BEGIN Given records

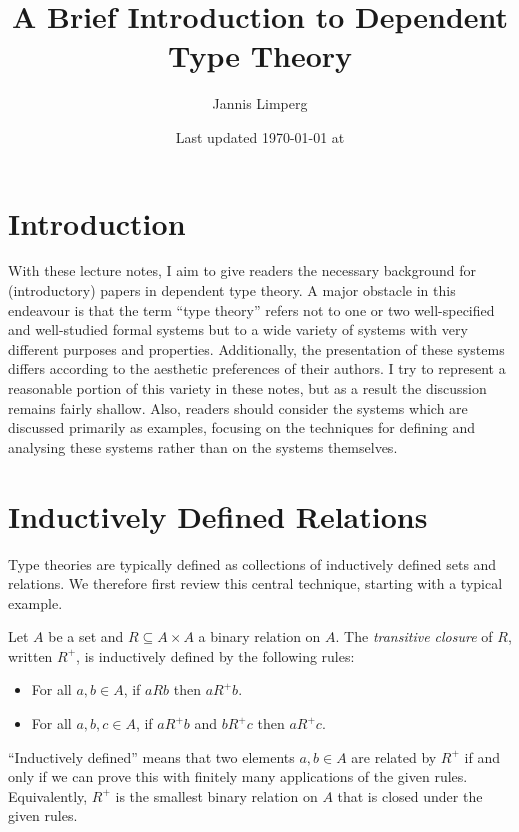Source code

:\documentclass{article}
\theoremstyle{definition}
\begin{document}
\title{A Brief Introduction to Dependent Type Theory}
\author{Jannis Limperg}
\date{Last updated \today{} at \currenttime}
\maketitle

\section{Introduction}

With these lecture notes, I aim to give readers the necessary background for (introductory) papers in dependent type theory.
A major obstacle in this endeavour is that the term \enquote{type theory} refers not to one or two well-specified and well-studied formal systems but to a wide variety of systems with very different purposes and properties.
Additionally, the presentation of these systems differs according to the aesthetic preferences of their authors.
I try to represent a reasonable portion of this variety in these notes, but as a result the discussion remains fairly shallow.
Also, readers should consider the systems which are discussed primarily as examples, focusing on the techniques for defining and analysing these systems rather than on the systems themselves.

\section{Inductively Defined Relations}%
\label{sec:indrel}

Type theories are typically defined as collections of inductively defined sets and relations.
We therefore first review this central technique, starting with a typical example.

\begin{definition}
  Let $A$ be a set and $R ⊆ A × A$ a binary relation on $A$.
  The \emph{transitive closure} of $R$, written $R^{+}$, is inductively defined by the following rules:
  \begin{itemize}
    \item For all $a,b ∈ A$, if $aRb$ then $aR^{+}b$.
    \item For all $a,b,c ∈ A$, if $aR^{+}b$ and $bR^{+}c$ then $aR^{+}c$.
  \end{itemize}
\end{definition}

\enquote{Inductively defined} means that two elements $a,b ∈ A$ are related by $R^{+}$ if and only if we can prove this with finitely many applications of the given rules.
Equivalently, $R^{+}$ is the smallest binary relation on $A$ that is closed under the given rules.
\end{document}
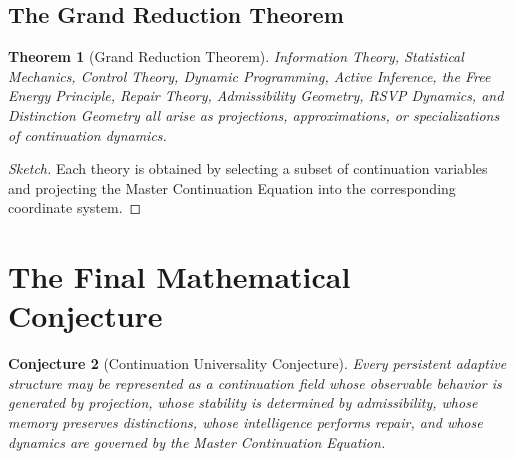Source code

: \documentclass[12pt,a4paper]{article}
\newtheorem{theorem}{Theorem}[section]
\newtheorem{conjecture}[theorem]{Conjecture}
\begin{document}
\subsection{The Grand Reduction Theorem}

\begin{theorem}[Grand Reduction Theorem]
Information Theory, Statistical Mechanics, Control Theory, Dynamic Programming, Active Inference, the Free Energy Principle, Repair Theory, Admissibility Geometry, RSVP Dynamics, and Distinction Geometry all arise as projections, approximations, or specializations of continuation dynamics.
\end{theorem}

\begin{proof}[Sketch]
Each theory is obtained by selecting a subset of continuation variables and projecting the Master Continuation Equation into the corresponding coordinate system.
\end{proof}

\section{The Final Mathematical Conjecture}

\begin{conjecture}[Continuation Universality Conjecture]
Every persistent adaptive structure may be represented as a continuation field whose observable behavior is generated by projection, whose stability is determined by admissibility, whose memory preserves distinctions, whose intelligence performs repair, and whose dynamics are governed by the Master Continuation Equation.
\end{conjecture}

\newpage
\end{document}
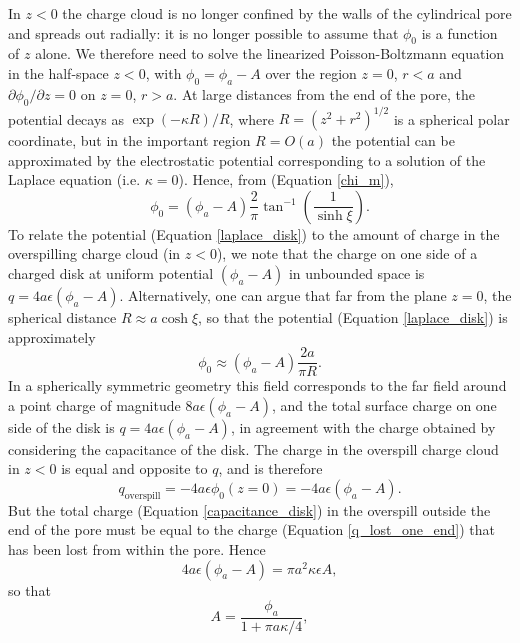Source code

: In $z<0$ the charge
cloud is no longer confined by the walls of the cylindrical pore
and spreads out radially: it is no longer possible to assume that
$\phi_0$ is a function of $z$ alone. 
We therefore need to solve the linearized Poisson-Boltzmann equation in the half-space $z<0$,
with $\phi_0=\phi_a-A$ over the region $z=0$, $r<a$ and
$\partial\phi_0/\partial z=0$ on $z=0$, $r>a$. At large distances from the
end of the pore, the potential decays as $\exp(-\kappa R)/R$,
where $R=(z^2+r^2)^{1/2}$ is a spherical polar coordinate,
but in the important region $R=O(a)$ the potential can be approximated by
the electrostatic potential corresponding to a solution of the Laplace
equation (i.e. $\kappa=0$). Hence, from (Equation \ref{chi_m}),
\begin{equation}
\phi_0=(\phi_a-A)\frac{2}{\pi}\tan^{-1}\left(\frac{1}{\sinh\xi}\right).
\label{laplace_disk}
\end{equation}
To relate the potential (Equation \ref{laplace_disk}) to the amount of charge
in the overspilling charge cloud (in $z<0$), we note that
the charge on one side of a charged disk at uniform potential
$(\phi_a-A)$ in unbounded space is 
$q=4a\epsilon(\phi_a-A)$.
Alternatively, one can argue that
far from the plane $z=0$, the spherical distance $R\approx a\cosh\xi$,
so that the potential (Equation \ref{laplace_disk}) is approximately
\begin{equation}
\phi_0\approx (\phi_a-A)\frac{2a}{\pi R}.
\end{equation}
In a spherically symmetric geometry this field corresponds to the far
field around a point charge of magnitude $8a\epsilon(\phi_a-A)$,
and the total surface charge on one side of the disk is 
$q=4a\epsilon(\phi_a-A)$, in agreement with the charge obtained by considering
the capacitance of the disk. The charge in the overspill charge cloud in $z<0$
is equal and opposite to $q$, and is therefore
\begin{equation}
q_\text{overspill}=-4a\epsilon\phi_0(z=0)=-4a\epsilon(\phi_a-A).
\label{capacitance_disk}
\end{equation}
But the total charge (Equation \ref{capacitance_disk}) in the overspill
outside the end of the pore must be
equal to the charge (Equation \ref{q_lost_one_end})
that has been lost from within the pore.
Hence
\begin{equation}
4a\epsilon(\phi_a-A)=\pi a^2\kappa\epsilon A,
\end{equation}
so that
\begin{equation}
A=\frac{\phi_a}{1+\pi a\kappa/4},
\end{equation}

END Given records

Your objective: From the records above, print only the lines between the one holding "far from the" and the one holding "is equal and", inclusive, exactly as they stand.

Written response:
far from the plane $z=0$, the spherical distance $R\approx a\cosh\xi$,
so that the potential (Equation \ref{laplace_disk}) is approximately
\begin{equation}
\phi_0\approx (\phi_a-A)\frac{2a}{\pi R}.
\end{equation}
In a spherically symmetric geometry this field corresponds to the far
field around a point charge of magnitude $8a\epsilon(\phi_a-A)$,
and the total surface charge on one side of the disk is 
$q=4a\epsilon(\phi_a-A)$, in agreement with the charge obtained by considering
the capacitance of the disk. The charge in the overspill charge cloud in $z<0$
is equal and opposite to $q$, and is therefore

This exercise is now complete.